Ex-Im was created by Executive Order #6581 in February 1934 by President Franklin D. Roosevelt to “assist financing U.S. trade with the Soviet Union,” which was then entering the world scene as successor to czarist Russia. The U.S. Constitution did not then and does not now authorize use of taxpayer funds to aid politically favored groups. However, the Ex-Im mission is still driven today by political rather than economic logic.

Obama Administration goals under a National Export Initiative (NEI) specifically seek to double U.S. exports while increasing Ex-Im administrative expense allowances by 25%. Ex-Im assists only 1.9% of exports today, but it imposes artificial constraints in financing conditions. For example:  
  • It sets a goal of not less than 10% credit and insurance costs for “renewable energy” end uses (only 2.2% last year were “environmentally beneficial” and just 0.23% have met the renewable energy target over the past eight years).
  • It requires any transaction over $10 million to deliver goods on a U.S. flagged ship (with the limited number of U.S. flag carriers, transportation costs are high enough to nullify any potential benefits of Ex-Im financing).
  • It requires that financed export contain not less than 25% U.S. content in products as a means to ensure U.S. employment (a burden for industry to ensure while remaining cost competitive with a global supply chain).

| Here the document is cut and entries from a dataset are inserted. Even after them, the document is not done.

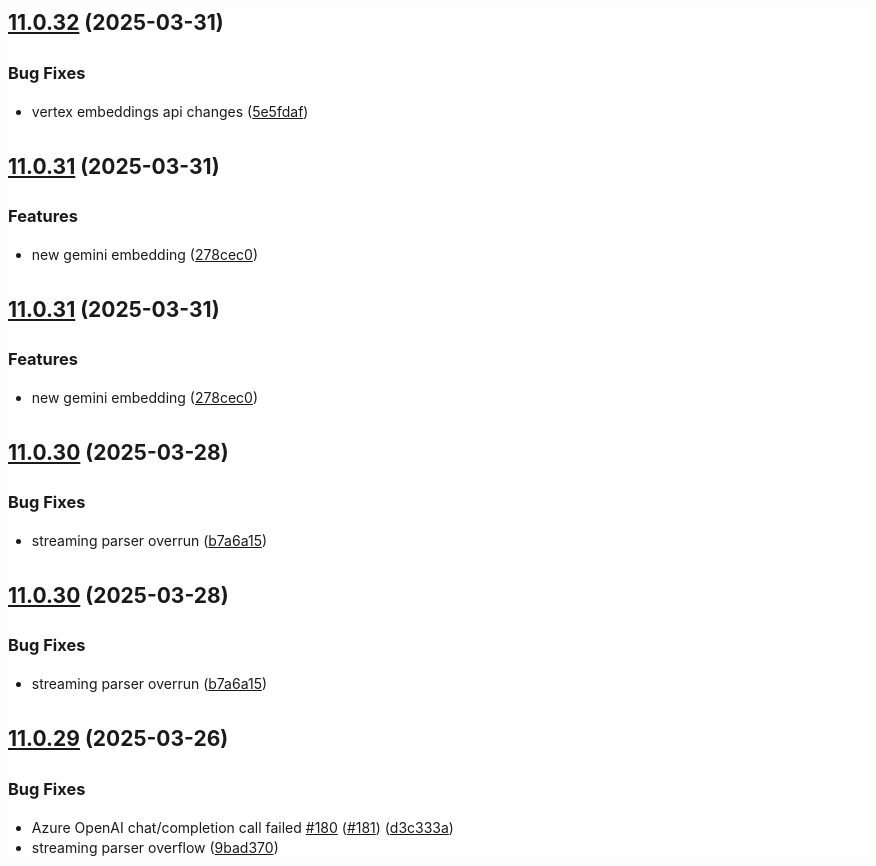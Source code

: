 ## [11.0.32](https://github.com/ax-llm/ax/compare/11.0.30...11.0.31) (2025-03-31)

### Bug Fixes

* vertex embeddings api changes ([5e5fdaf](https://github.com/ax-llm/ax/commit/5e5fdaf6e6818df5659c7156194bb4fcb94508a3))
## [11.0.31](https://github.com/ax-llm/ax/compare/11.0.30...11.0.31) (2025-03-31)

### Features

* new gemini embedding ([278cec0](https://github.com/ax-llm/ax/commit/278cec07dce03dc4ce152d9fcfc66b99e98d70ba))

## [11.0.31](https://github.com/ax-llm/ax/compare/11.0.29...11.0.30) (2025-03-31)

### Features

* new gemini embedding ([278cec0](https://github.com/ax-llm/ax/commit/278cec07dce03dc4ce152d9fcfc66b99e98d70ba))
## [11.0.30](https://github.com/ax-llm/ax/compare/11.0.29...11.0.30) (2025-03-28)

### Bug Fixes

* streaming parser overrun ([b7a6a15](https://github.com/ax-llm/ax/commit/b7a6a1536950b856fc3d5955f11a265fb8990cea))

## [11.0.30](https://github.com/ax-llm/ax/compare/11.0.28...11.0.29) (2025-03-28)

### Bug Fixes

* streaming parser overrun ([b7a6a15](https://github.com/ax-llm/ax/commit/b7a6a1536950b856fc3d5955f11a265fb8990cea))
## [11.0.29](https://github.com/ax-llm/ax/compare/11.0.28...11.0.29) (2025-03-26)

### Bug Fixes

* Azure OpenAI chat/completion call failed [#180](https://github.com/ax-llm/ax/issues/180) ([#181](https://github.com/ax-llm/ax/issues/181)) ([d3c333a](https://github.com/ax-llm/ax/commit/d3c333a0c26e1212ae572403d1bfacea04c31e12))
* streaming parser overflow ([9bad370](https://github.com/ax-llm/ax/commit/9bad370ee3938007164014018986eacb7e01452d))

  • It supersedes private bank financing and makes taxpayers liable for defaults. (Ex-Im claims to finance only transactions too risky for private banking and lends only to credit-worthy borrowers. Being too risky and a safe bet cannot be simultaneous.)
Another result of Ex-Im existence is that 10 firms got 92.8% of all loans and guarantees last year, and just three companies got 72.3% of all support (in order, Boeing, KBR Inc. and General Electric). The Bank even stacks the deck against U.S. industry by subsidizing foreign competition. For example, the fourth most favored loan and guarantee recipient is PEMEX, the state-owned Mexican oil company. Small businesses accounted for only 20% of all Bank authorizations, a much smaller share than the 32% small business contributed to national exports in 2010. Small and mid-sized U.S. industry is disproportionately under-served by Ex-Im Bank. The bottom line is that export subsidies via Ex-Im financing: does not aid U.S. employment; favors specific large businesses and industrial sectors; violates the U.S. law of the land; and costs the taxpayer more than any purported benefits. Further, Ex-Im refuses to provide information on specific allegations of its corrections to market failures and does not share any information with private banks that aid export trade.

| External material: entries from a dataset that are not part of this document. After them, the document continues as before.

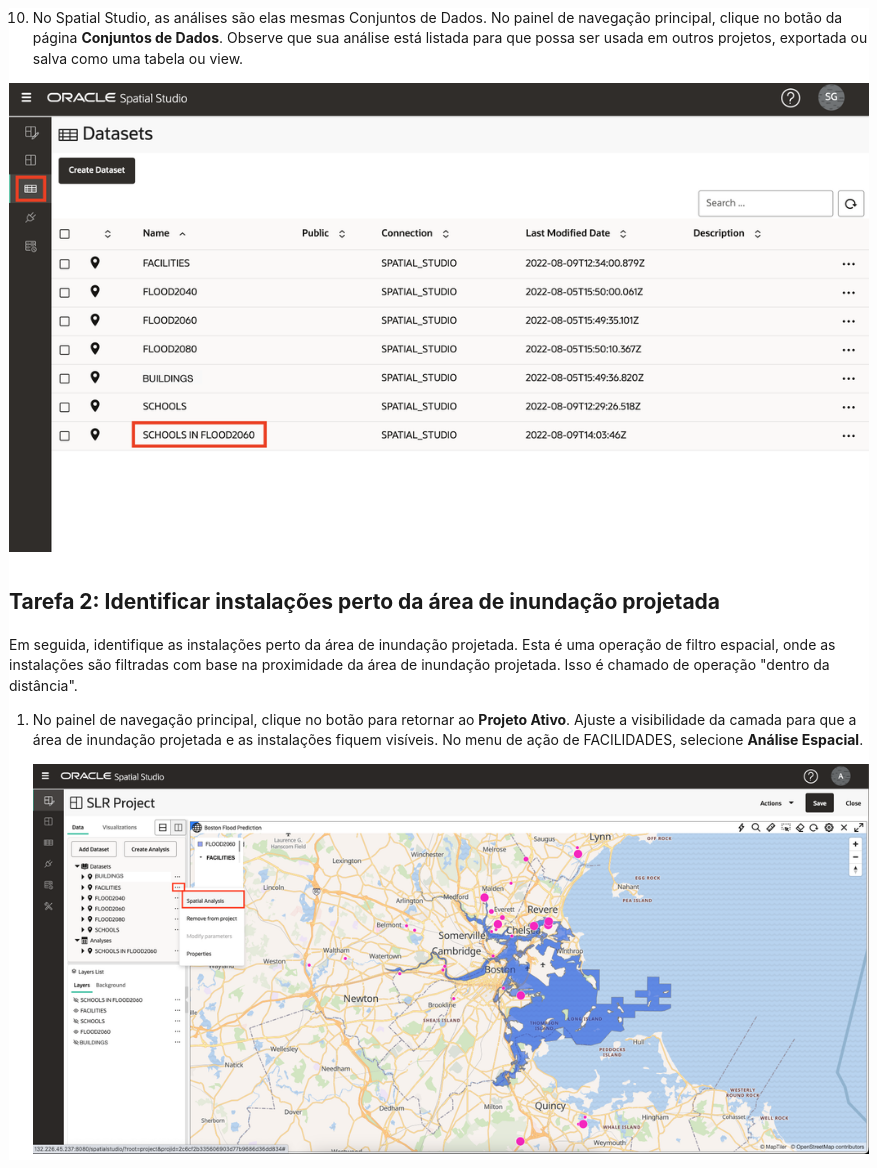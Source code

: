 10.  No Spatial Studio, as análises são elas mesmas Conjuntos de Dados. No painel de navegação principal, clique no botão da página **Conjuntos de Dados**. Observe que sua análise está listada para que possa ser usada em outros projetos, exportada ou salva como uma tabela ou view.
    

![Resultado da análise espacial como novo conjunto de dados na lista Conjuntos de dados](images/analyze-10.png)

## Tarefa 2: Identificar instalações perto da área de inundação projetada

Em seguida, identifique as instalações perto da área de inundação projetada. Esta é uma operação de filtro espacial, onde as instalações são filtradas com base na proximidade da área de inundação projetada. Isso é chamado de operação "dentro da distância".

1.  No painel de navegação principal, clique no botão para retornar ao **Projeto Ativo**. Ajuste a visibilidade da camada para que a área de inundação projetada e as instalações fiquem visíveis. No menu de ação de FACILIDADES, selecione **Análise Espacial**.
    
    ![Iniciar nova Análise Espacial](images/analyze-11.png)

It is obvious that management of the Ex-Im Bank does not accept views drawn by many observers and critics that the Bank puts resources to less efficient use than private-sector analogs and creates distortions in the national economy. Bank management does not, moreover, accept the conclusion made by many organizations that have studied its activities (Pew Charitable Trusts, Government Accountability Office and Congressional Research Service) that it has a net negative impact on national benefits and purpose.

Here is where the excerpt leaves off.